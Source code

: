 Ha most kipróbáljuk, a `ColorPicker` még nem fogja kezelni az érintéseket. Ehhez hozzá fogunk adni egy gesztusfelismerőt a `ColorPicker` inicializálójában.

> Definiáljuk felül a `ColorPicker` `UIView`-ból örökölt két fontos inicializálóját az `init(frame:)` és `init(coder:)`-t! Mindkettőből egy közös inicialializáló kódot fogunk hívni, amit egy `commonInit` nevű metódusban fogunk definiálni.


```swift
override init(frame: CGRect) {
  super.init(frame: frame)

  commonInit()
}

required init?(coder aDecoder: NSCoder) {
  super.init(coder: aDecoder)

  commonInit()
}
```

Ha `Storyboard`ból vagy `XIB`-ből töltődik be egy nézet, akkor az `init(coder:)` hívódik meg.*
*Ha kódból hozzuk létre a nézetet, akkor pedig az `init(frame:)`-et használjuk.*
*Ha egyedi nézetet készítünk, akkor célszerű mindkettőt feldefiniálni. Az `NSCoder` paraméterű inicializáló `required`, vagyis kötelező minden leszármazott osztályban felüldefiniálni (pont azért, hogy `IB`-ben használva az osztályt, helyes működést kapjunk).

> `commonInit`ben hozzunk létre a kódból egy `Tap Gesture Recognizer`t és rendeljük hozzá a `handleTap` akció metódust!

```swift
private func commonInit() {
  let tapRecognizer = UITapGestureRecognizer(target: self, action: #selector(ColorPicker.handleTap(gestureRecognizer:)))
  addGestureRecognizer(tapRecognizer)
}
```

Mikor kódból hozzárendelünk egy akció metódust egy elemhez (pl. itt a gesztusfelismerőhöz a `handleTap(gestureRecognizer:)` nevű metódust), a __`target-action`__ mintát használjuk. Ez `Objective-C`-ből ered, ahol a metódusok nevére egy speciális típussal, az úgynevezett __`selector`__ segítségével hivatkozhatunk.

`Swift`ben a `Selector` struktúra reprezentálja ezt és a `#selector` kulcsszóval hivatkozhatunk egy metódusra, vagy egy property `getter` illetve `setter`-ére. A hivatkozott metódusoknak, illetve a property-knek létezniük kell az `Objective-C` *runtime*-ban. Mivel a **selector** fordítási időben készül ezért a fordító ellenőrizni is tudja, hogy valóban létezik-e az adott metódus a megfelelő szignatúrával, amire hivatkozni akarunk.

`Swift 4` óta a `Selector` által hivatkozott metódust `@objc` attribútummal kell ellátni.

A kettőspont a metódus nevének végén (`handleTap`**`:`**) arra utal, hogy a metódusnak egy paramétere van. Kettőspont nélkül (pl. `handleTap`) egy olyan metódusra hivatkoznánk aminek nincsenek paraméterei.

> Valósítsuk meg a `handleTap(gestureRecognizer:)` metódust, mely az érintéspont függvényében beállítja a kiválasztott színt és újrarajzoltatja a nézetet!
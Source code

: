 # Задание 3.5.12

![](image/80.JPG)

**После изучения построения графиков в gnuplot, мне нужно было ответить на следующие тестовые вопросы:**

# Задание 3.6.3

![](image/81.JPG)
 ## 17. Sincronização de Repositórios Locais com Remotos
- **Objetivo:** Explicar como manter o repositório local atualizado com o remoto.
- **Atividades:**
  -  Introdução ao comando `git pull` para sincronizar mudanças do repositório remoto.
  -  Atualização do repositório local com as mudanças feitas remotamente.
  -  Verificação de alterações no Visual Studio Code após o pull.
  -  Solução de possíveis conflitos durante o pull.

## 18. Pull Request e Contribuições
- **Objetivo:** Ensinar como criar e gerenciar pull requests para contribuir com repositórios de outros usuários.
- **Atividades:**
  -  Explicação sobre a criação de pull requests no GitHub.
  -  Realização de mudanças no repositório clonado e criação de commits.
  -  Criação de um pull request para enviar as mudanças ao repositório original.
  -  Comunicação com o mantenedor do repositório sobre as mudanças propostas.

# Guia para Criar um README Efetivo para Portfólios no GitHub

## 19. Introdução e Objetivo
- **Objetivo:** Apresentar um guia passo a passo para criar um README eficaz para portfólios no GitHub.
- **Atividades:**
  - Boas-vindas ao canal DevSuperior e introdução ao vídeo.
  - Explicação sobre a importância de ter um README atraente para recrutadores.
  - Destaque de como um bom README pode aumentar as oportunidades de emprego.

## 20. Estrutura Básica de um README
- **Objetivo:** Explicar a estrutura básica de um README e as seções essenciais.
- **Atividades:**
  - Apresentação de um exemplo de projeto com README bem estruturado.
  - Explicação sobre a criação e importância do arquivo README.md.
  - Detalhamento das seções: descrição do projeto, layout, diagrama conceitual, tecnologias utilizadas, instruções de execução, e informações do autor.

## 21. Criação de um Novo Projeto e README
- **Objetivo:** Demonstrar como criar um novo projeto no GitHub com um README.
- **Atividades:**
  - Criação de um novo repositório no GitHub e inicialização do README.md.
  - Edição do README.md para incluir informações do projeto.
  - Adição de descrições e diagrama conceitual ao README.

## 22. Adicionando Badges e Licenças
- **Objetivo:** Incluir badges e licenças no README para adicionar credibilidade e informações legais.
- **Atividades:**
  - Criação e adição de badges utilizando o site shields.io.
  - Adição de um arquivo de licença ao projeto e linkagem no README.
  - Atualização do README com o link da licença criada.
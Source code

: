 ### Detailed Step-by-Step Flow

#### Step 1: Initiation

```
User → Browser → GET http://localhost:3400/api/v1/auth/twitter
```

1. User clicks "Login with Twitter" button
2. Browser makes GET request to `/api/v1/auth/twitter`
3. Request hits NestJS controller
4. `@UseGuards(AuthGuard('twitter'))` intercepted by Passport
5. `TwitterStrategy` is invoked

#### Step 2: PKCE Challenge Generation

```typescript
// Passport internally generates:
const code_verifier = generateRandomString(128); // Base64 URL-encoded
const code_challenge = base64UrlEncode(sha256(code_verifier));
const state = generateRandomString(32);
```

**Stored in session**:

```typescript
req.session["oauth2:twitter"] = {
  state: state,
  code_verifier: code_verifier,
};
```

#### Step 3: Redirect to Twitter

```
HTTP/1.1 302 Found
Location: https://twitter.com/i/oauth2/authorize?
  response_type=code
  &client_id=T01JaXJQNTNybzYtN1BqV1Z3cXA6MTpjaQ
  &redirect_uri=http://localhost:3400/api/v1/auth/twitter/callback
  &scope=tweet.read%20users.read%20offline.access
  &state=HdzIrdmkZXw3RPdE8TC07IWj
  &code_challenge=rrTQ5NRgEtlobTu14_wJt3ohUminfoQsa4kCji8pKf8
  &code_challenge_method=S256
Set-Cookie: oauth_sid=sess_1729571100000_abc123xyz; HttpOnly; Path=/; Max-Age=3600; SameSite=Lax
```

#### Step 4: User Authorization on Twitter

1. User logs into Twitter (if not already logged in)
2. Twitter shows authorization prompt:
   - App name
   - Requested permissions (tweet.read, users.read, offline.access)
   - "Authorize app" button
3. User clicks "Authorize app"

◇ ◇ ◇ ◇ ◇

▶ [What the task requires]: Where the line with "kódból hozzuk létre" ends, your copy should end too; please return exactly the lines from the first line of the data through it.

▶ [Task output]:
Source code

: Ha most kipróbáljuk, a `ColorPicker` még nem fogja kezelni az érintéseket. Ehhez hozzá fogunk adni egy gesztusfelismerőt a `ColorPicker` inicializálójában.

> Definiáljuk felül a `ColorPicker` `UIView`-ból örökölt két fontos inicializálóját az `init(frame:)` és `init(coder:)`-t! Mindkettőből egy közös inicialializáló kódot fogunk hívni, amit egy `commonInit` nevű metódusban fogunk definiálni.


```swift
override init(frame: CGRect) {
  super.init(frame: frame)

  commonInit()
}

required init?(coder aDecoder: NSCoder) {
  super.init(coder: aDecoder)

  commonInit()
}
```

Ha `Storyboard`ból vagy `XIB`-ből töltődik be egy nézet, akkor az `init(coder:)` hívódik meg.*
*Ha kódból hozzuk létre a nézetet, akkor pedig az `init(frame:)`-et használjuk.*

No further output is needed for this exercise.